Stacje telewizyjne w ostatnim czasie prześcigają się we wprowadzanych zmianach w swoim gwiazdorskim składzie. Polsat niedawno pożegnał się z Katarzyną Skrzynecką, Piotrem Gąsowskim oraz Katarzyną Dowbor, a teraz zapowiada kolejne roszady. Izabela Janachowska ma powody do obaw?
Izabela Janachowska: programy w Polsacie
Prezenterka od 2021 roku występuje jako jedna z gospodyń tanecznego programu Polsatu "Dancing with the Stars. Taniec z gwiazdami". Oprócz tego gwiazda dostała własne show o tematyce ślubnej. To właśnie jej poświęca także kanał w serwisie YouTube.

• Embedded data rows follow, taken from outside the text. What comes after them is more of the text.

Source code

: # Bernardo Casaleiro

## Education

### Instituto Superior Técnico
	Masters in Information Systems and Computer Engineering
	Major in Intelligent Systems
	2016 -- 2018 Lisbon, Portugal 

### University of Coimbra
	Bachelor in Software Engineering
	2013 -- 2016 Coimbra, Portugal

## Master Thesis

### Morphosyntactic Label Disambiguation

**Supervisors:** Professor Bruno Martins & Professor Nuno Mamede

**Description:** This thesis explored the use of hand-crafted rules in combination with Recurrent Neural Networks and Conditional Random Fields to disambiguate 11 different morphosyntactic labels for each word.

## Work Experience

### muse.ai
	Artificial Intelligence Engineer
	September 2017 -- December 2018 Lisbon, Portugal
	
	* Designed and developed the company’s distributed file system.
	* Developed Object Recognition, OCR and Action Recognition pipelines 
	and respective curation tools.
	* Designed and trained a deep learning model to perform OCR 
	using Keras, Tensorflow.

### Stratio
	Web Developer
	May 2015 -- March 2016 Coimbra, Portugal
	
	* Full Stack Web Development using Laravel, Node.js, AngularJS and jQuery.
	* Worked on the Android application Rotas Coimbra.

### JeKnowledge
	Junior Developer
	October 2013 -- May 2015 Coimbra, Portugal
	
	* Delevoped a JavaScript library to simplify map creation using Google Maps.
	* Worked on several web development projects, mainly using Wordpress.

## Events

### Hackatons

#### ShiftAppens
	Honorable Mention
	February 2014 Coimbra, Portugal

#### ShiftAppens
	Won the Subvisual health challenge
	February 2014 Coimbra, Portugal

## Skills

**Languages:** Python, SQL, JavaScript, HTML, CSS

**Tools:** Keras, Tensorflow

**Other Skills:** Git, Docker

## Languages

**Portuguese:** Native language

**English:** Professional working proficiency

Wydawałoby się, że prezenterka jest swego rodzaju guru od ślubów w stacji telewizyjnej. Polsat zapowiedział nawet nowy program, który będzie skupiał się na pannach młodych. Jako prowadzącej nie zobaczymy jednak Izabeli Janachowskiej.
Nowy program Polsatu o tematyce ślubnej bez Izabeli Janachowskiej!

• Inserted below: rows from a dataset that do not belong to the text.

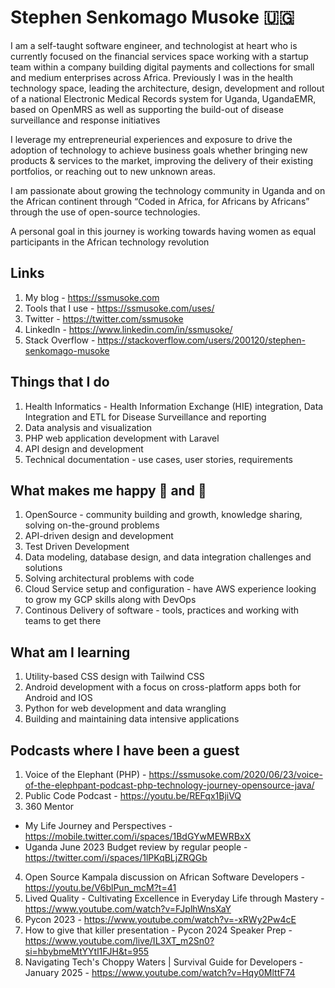 # Stephen Senkomago Musoke 🇺🇬

I am a self-taught software engineer, and technologist at heart who is currently focused on the financial services space working with a startup team within a company building digital payments and collections for small and medium enterprises across Africa. Previously I was in the health technology space, leading the architecture, design, development and rollout of a national Electronic Medical Records system for Uganda, UgandaEMR, based on OpenMRS as well as supporting the build-out of disease surveillance and response initiatives 

I leverage my entrepreneurial experiences and exposure to drive the adoption of technology to achieve business goals whether bringing new products & services to the market, improving the delivery of their existing portfolios, or reaching out to new unknown areas.

I am passionate about growing the technology community in Uganda and on the African continent through “Coded in Africa, for Africans by Africans” through the use of open-source technologies. 

A personal goal in this journey is working towards having women as equal participants in the African technology revolution

## Links 

1. My blog - https://ssmusoke.com 
2. Tools that I use - https://ssmusoke.com/uses/
2. Twitter - https://twitter.com/ssmusoke
3. LinkedIn - https://www.linkedin.com/in/ssmusoke/
4. Stack Overflow - https://stackoverflow.com/users/200120/stephen-senkomago-musoke 

## Things that I do 

1. Health Informatics - Health Information Exchange (HIE) integration, Data Integration and ETL for Disease Surveillance and reporting
2. Data analysis and visualization
3. PHP web application development with Laravel 
4. API design and development 
5. Technical documentation - use cases, user stories, requirements


## What makes me happy :tea: and :goat:

1. OpenSource - community building and growth, knowledge sharing, solving on-the-ground problems
2. API-driven design and development 
3. Test Driven Development 
4. Data modeling, database design, and data integration challenges and solutions 
5. Solving architectural problems with code 
6. Cloud Service setup and configuration - have AWS experience looking to grow my GCP skills along with DevOps 
7. Continous Delivery of software - tools, practices and working with teams to get there

## What am I learning 
1. Utility-based CSS design with Tailwind CSS 
2. Android development with a focus on cross-platform apps both for Android and IOS
3. Python for web development and data wrangling
4. Building and maintaining data intensive applications 

## Podcasts where I have been a guest 
1. Voice of the Elephant (PHP) -  https://ssmusoke.com/2020/06/23/voice-of-the-elephpant-podcast-php-technology-journey-opensource-java/
2. Public Code Podcast - https://youtu.be/REFqx1BjiVQ
3. 360 Mentor
- My Life Journey and Perspectives - https://mobile.twitter.com/i/spaces/1BdGYwMEWRBxX
- Uganda June 2023 Budget review by regular people - https://twitter.com/i/spaces/1lPKqBLjZRQGb
4. Open Source Kampala discussion on African Software Developers - https://youtu.be/V6blPun_mcM?t=41
5. Lived Quality - Cultivating Excellence in Everyday Life through Mastery - https://www.youtube.com/watch?v=FJplhWnsXaY
6. Pycon 2023 - https://www.youtube.com/watch?v=-xRWy2Pw4cE
7. How to give that killer presentation - Pycon 2024 Speaker Prep - https://www.youtube.com/live/IL3XT_m2Sn0?si=hbybmeMtYYtl1FJH&t=955
8. ﻿﻿Navigating Tech's Choppy Waters | Survival Guide for Developers - January 2025 - https://www.youtube.com/watch?v=Hqy0MlttF74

Z początkiem października stacja rusza z kolejnym programem, który ma szansę stać się telewizyjnym hitem. 5 października zobaczymy pierwszy odcinek show "Drugie życie sukni ślubnej. Second Chance Dresses" , w którym przyszłe panny młode będą mogły kupić wymarzoną kreację od poprzedniej właścicielki.

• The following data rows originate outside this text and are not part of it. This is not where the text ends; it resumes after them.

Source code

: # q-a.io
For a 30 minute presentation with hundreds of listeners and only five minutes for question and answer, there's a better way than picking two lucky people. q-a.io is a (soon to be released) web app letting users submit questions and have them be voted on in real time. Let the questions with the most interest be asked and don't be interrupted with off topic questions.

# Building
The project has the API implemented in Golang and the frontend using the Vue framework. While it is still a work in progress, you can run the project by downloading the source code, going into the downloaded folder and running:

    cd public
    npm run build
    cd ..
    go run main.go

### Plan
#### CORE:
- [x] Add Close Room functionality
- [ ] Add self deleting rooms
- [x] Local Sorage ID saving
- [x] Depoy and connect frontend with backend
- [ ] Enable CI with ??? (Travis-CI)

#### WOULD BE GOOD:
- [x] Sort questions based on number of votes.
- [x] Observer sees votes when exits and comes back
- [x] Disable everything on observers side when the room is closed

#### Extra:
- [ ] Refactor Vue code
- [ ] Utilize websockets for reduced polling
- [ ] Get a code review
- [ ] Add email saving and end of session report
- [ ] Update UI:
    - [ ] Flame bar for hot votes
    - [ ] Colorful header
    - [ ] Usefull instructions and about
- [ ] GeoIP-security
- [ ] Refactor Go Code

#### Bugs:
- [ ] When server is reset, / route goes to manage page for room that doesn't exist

W roli gospodyni programu wcieli się zupełnie nowa postać w polskim show-biznesie, Marta Lech-Maciejewska. Influencerka wraz z mężem prowadzi modowy blog SuperStyler, a także ma własną markę ubrań, Spadiora.
Program na antenie Polsat Cafe może być prawdziwym przełomem w jej karierze. Tylko co na takie nowości Izabela Janachowska?
Izabela Janachowska straci pracę?
Brak współpracy stacji z prezenterką przy nowym programie może wydawać się dla wszystkich sporym szokiem. Okazuje się, że sama gwiazda nie spodziewała się takiej decyzji. Jak donosi serwis shownews.pl zarząd Polsatu postanowił wypróbować w telewizji nowych twarzy. Izabela Janachowska mogła się "przejeść" widzom?
Do tej pory w Polsacie wszystkie programy związane ze ślubami prowadziła Izabela Janachowska. Sądziła, że również ten program poprowadzi, ale Polsat chciał wypróbować kogoś nowego, bo Janachowska się opatrzyła już widzom . Stąd też pomysł na Martę Lech-Maciejewską. Janachowska strasznie się wkurzyła, bo myślała, że jest jedyną od ślubów, a tu nagle przyszła konkurencja . Nasza nowa prowadząca bardzo się Polsatowi spodobała, a Janachowska zaczęła się obawiać o swoją pozycję w stacji i boi się, że może ją stracić.
Czas pokaże, czy widzowie przywitają nową prowadzącą z otwartymi ramionami, czy może czeka ją taki sam los jak Elę Romanowską po zastępstwie Katarzyny Dowbor.